Low Inventory Driving Rent Increases in Some Metros

US Single-Family Rents Up 2.9 Percent Year Over Year in February

By Molly Boesel Housing Affordability, Property Rental

  • Rents for lower-priced homes increased faster than those of higher-price homes.
  • Phoenix had the largest annual rent increase of the 20 analyzed areas in February.

U.S. single-family rents increased 2.9 percent year over year in February 2019, up from a 2.7 percent increase in February 2018, according to the CoreLogic Single-Family Rental Index (SFRI). The index measures rent changes among single-family rental homes, including condominiums, using a repeat-rent analysis to measure the same rental properties over time. Single-family rents climbed steadily starting in 2010, and annual rent increases have stabilized, fluctuating between 2.7 and 3.1 percent for the past 12 months.  
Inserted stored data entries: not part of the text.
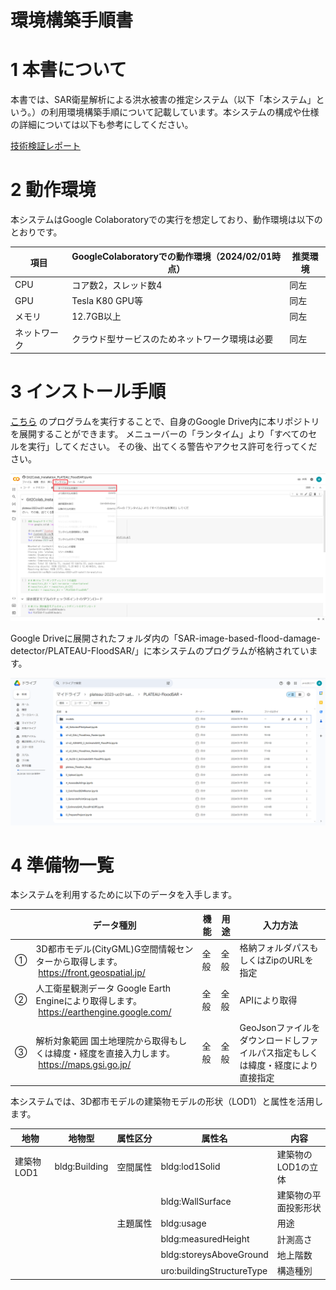 # 環境構築手順書

# 1 本書について

本書では、SAR衛星解析による洪水被害の推定システム（以下「本システム」という。）の利用環境構築手順について記載しています。本システムの構成や仕様の詳細については以下も参考にしてください。

[技術検証レポート](https://www.mlit.go.jp/plateau/file/libraries/doc/plateau_tech_doc_0071_ver01.pdf)

# 2 動作環境

本システムはGoogle Colaboratoryでの実行を想定しており、動作環境は以下のとおりです。


| 項目               | GoogleColaboratoryでの動作環境（2024/02/01時点） | 推奨環境 |
| ------------------ | --------------------------------------------------------------------------------------------------------------------------------------------------------------------------------------------------------------------------------------------------------------------------------------------------------------------------------- | -------------- |
| CPU                | コア数2，スレッド数4    | 同左 |
| GPU                | Tesla K80 GPU等        | 同左 |
| メモリ             | 12.7GB以上             | 同左 |
| ネットワーク       | クラウド型サービスのためネットワーク環境は必要 | 同左 |

# 3 インストール手順

[こちら](https://colab.research.google.com/github/Project-PLATEAU/SAR-image-based-flood-damage-detector/blob/main/Git2Colab_Installation_PLATEAU_FloodSAR.ipynb)
のプログラムを実行することで、自身のGoogle Drive内に本リポジトリを展開することができます。
メニューバーの「ランタイム」より「すべてのセルを実行」してください。 その後、出てくる警告やアクセス許可を行ってください。

![](../resources/devMan/tutorial_017.png)

Google Driveに展開されたフォルダ内の「SAR-image-based-flood-damage-detector/PLATEAU-FloodSAR/」に本システムのプログラムが格納されています。

![](../resources/devMan/tutorial_018.png)

# 4 準備物一覧

本システムを利用するために以下のデータを入手します。

| | データ種別 | 機能                                                                                                                        | 用途                 | 入力方法           |
| ---------- | --------------------------------------------------------------------------------------------------------------------------- | -------------------- | ------------------ | ------------------------------------------------ |
| ①          | 3D都市モデル(CityGML)G空間情報センターから取得します。<br> https://front.geospatial.jp/                                         | 全般                 | 全般               | 格納フォルダパスもしくはZipのURLを指定                             |
| ②          | 人工衛星観測データ Google Earth Engineにより取得します。<br> https://earthengine.google.com/         | 全般 | 全般       | APIにより取得          |
| ③          | 解析対象範囲 国土地理院から取得もしくは緯度・経度を直接入力します。<br> https://maps.gsi.go.jp/ | 全般 | 全般       | GeoJsonファイルをダウンロードしファイルパス指定もしくは緯度・経度により直接指定      |

本システムでは、3D都市モデルの建築物モデルの形状（LOD1）と属性を活用します。

| 地物       | 地物型            | 属性区分 | 属性名                                  | 内容                 |
| ---------- | ----------------- | -------- | --------------------------------------  | -------------------- |
| 建築物LOD1 | bldg:Building     | 空間属性 | bldg:lod1Solid                          | 建築物のLOD1の立体   |
|            |                   |          | bldg:WallSurface                        | 建築物の平面投影形状 |
|            |                   | 主題属性 | bldg:usage　　　　                      | 用途　　             |
|            |                   | 　　　　 | bldg:measuredHeight                     | 計測高さ             |
|            |                   | 　　　　 | bldg:storeysAboveGround                 | 地上階数             |
|            |                   |          | uro:buildingStructureType               | 構造種別             |
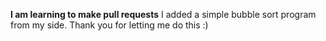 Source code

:**I am learning to make pull requests**
I added a simple bubble sort program from my side.
Thank you for letting me do this :) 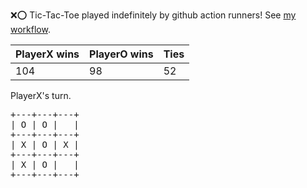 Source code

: :x::o: Tic-Tac-Toe played indefinitely by github action runners! See [my workflow](.github/workflows/play.yaml).

|PlayerX wins|PlayerO wins|Ties|
|-|-|-|
|104|98|52|

PlayerX's turn.

<pre>
+---+---+---+
| O | O |   |
+---+---+---+
| X | O | X |
+---+---+---+
| X | O |   |
+---+---+---+
</pre> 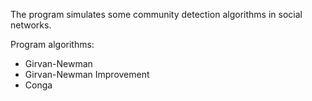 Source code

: The program simulates some community detection algorithms in social networks.

Program algorithms:
- Girvan-Newman
- Girvan-Newman Improvement
- Conga
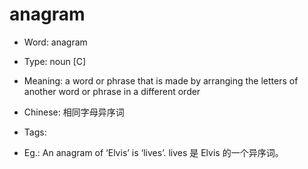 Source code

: # anagram

- Word: anagram

- Type: noun [C]
- Meaning: a word or phrase that is made by arranging the letters of another word or phrase in a different order
- Chinese: 相同字母异序词
- Tags: 
- Eg.: An anagram of ‘Elvis’ is ‘lives’. lives 是 Elvis 的一个异序词。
National Single Family Rent Index

Using the rental index to analyze specific price tiers reveals important differences. Figure 1 shows that the index’s overall growth in February 2019 was propped up by low-end rentals, defined as properties with rents 75 percent or less of a region’s median rent. Rents on lower-priced rental homes increased 3.7 percent year over year and rents for higher-priced homes, defined as properties with rents more than 125 percent of the regional median rent, increased 2.4 percent year over year. Both of these segments showed increased rent growth of 0.1 percentage points higher than in February 2018.

Single Family Rent Index

Rent growth varies significantly across metro areas[1]. Figure 2 shows the year-over-year change in the rental index for 20 large metro areas in February 2019. Phoenix had the highest year-over-year rent growth this February with an increase of 8 percent, followed by Las Vegas (7.1 percent) and Tucson (6.5 percent). Orlando had the strongest year-over-year employment growth among the 20 metros in February, with job gains of 3.9 percent, and Phoenix had employment growth of 3.1 percent. This is compared with national employment growth of 1.7 percent. Miami had the lowest rent growth in February, increasing by just 1.2 percent from the prior year. In addition to high employment growth, Phoenix also had low rental supply, with only 1.9 months of single-family rentals available at the current rental rate. In contrast, Miami had 7.6 months of single-family rentals available in February.

[1] Metro areas used in this report are Core Based Statistical Areas. The SFRI is computed for 75 CBSAs.